Too Young to Remember

TOO YOUNG TO REMEMBER
by Julie Heifetz, Detroit: Wayne State University Press, 1989, 128pp., cloth $29.95, paper $15.95 

“Children, being small, have little market value,” wrote Janusz Korczak. He encouraged the orphans under his care in the Warsaw Ghetto to keep diaries as a way of mastering their feelings and empowering themselves. Even as he struggled to find food for their bodies, he tried to protect them from those who would take away their dignity and self-respect.

I thought of Janusz Korczak when I read Too Young To Remember, a sensitive rendering of interviews that Julie Heifetz did with six women who had been children during the Holocaust. Four of them had never told their story before. No one had asked. Because they were so young during the Nazi period, people didn’t think they would remember.

In order for the few children who managed to live through the Third Reich to survive psychologically, their adult selves had to seal off that dead space within which their childhood experiences lay buried. Was it possible that once upon a time such horrendous things had happened in the streets of Germany, in the concentration camps and ghettos of Poland? How could one separate reality from unreality? These are questions that Pirandello characters might ask. The six women who speak to us from the pages of this book were lucky to find their author in Heifetz, a psychotherapist and poet.

What does a child remember? Anna was two when her parents hid her in a false ceiling of their room in a forced labor camp. She was warned not to cry: everyone would be killed if she were discovered. She remembers holding onto old rags, as if they were stuffed animals. One night when she was let out to sleep with her parents, she remembers her father wanting to give her poison, and her mother arguing against it. Her newborn brother was not as lucky: he was taken’ away by her father and a few other men “like a piece of garbage” before he could give a first cry.

Kayla, disguised by her parents as a Christian child in Poland, remembers learning to lie about her name, her religion, and everything in the past, until she didn’t know the difference between a lie and the truth. Hedy remembers the principal at their German school screaming: “Get out, you dirty Jew.” Both she and Naomi remember Kristallnacht in November of 1938, when windows were smashed and their fathers and Jewish neighbors beaten, and taken off in chains. Regina remembers finding her younger brother being experimented on in Men-gele’s hospital in Treblinka; remembers “the ovens going around the clock” being faced with “nothing but death” feeling that “life had little meaning.”

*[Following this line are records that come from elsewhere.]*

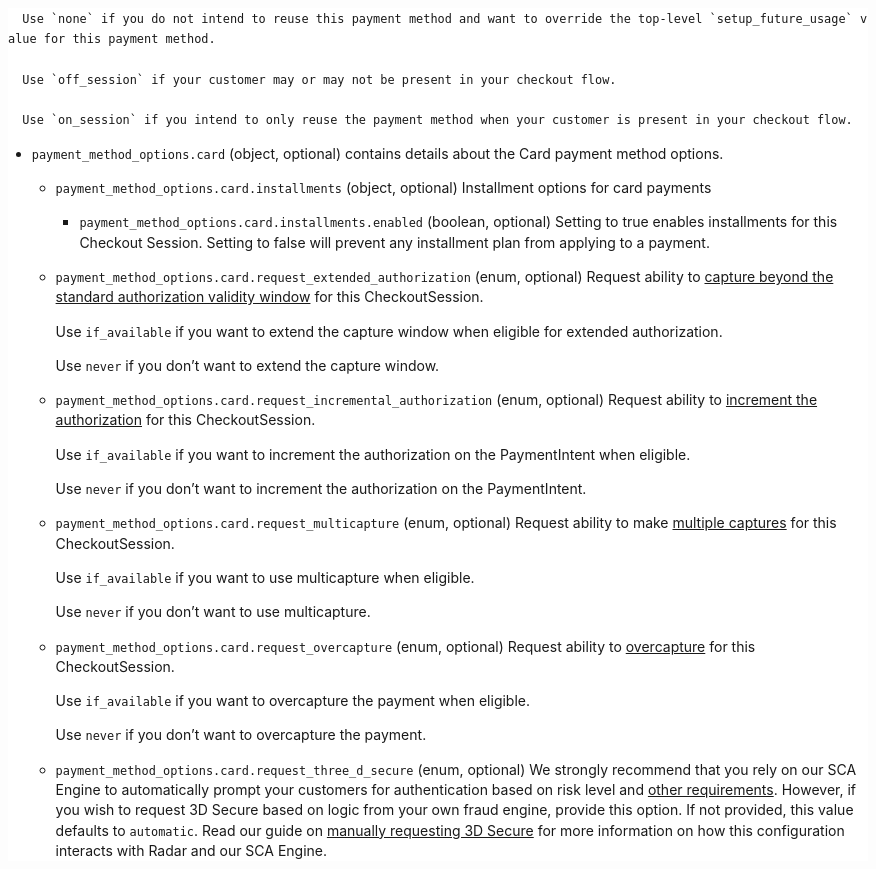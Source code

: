       Use `none` if you do not intend to reuse this payment method and want to override the top-level `setup_future_usage` value for this payment method.

      Use `off_session` if your customer may or may not be present in your checkout flow.

      Use `on_session` if you intend to only reuse the payment method when your customer is present in your checkout flow.

  - `payment_method_options.card` (object, optional)
    contains details about the Card payment method options.

    - `payment_method_options.card.installments` (object, optional)
      Installment options for card payments

      - `payment_method_options.card.installments.enabled` (boolean, optional)
        Setting to true enables installments for this Checkout Session.
        Setting to false will prevent any installment plan from applying to a payment.

    - `payment_method_options.card.request_extended_authorization` (enum, optional)
      Request ability to [capture beyond the standard authorization validity window](https://docs.stripe.com/payments/extended-authorization.md) for this CheckoutSession.

      Use `if_available` if you want to extend the capture window when eligible for extended authorization.

      Use `never` if you don’t want to extend the capture window.

    - `payment_method_options.card.request_incremental_authorization` (enum, optional)
      Request ability to [increment the authorization](https://docs.stripe.com/payments/incremental-authorization.md) for this CheckoutSession.

      Use `if_available` if you want to increment the authorization on the PaymentIntent when eligible.

      Use `never` if you don’t want to increment the authorization on the PaymentIntent.

    - `payment_method_options.card.request_multicapture` (enum, optional)
      Request ability to make [multiple captures](https://docs.stripe.com/payments/multicapture.md) for this CheckoutSession.

      Use `if_available` if you want to use multicapture when eligible.

      Use `never` if you don’t want to use multicapture.

    - `payment_method_options.card.request_overcapture` (enum, optional)
      Request ability to [overcapture](https://docs.stripe.com/payments/overcapture.md) for this CheckoutSession.

      Use `if_available` if you want to overcapture the payment when eligible.

      Use `never` if you don’t want to overcapture the payment.

    - `payment_method_options.card.request_three_d_secure` (enum, optional)
      We strongly recommend that you rely on our SCA Engine to automatically prompt your customers for authentication based on risk level and [other requirements](https://docs.stripe.com/docs/strong-customer-authentication.md). However, if you wish to request 3D Secure based on logic from your own fraud engine, provide this option. If not provided, this value defaults to `automatic`. Read our guide on [manually requesting 3D Secure](https://docs.stripe.com/docs/payments/3d-secure/authentication-flow.md#manual-three-ds) for more information on how this configuration interacts with Radar and our SCA Engine.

The reader learns how resilient children can be. Anna managed not to cry during her three years in that dark attic. Regina and her brother hid in a ditch when a truck came to take all the children away. Kayla screamed and kicked so hard when a German soldier tried to separate her from her mother that he let her go. Frederika stopped talking for six years as a way of shutting out the pain.

We also learn that the confusion and anxiety did not end with the war. There was the chaos of the post-war world to adjust to, the misery of DP camps, the image of oneself as “a dirty little refugee” in an indifferent world.

These tales do not end happily ever after, but they leave us with hope. Some of the women demean themselves in unhappy first marriages, but all of them manage to recoup their inner forces. They are able to make contact with the lost child within them: to understand their negative self-image and rage. They become better mothers, go back to school, start careers, develop latent talents.

What is particularly impressive is that these child survivors never give up trying to survive. Anna admits: “I’m scared and lonely now, but I feel impatient to get on with life.” Regina says: “I have always been a fighter, just like in the camps. You do what you have to do.” Naomi concedes: “What matters is that the Holocaust took place and that human beings made it happen. But the guilt for that does not belong to me, except as a part of humanity.”

Betty Jean Lifton’s most recent books are The King of Children: A Biography of Janusz Korczak (New York: Schocken, 1989) and Lost and Found: The Adoption Experience (New York: Harper & Row, 198.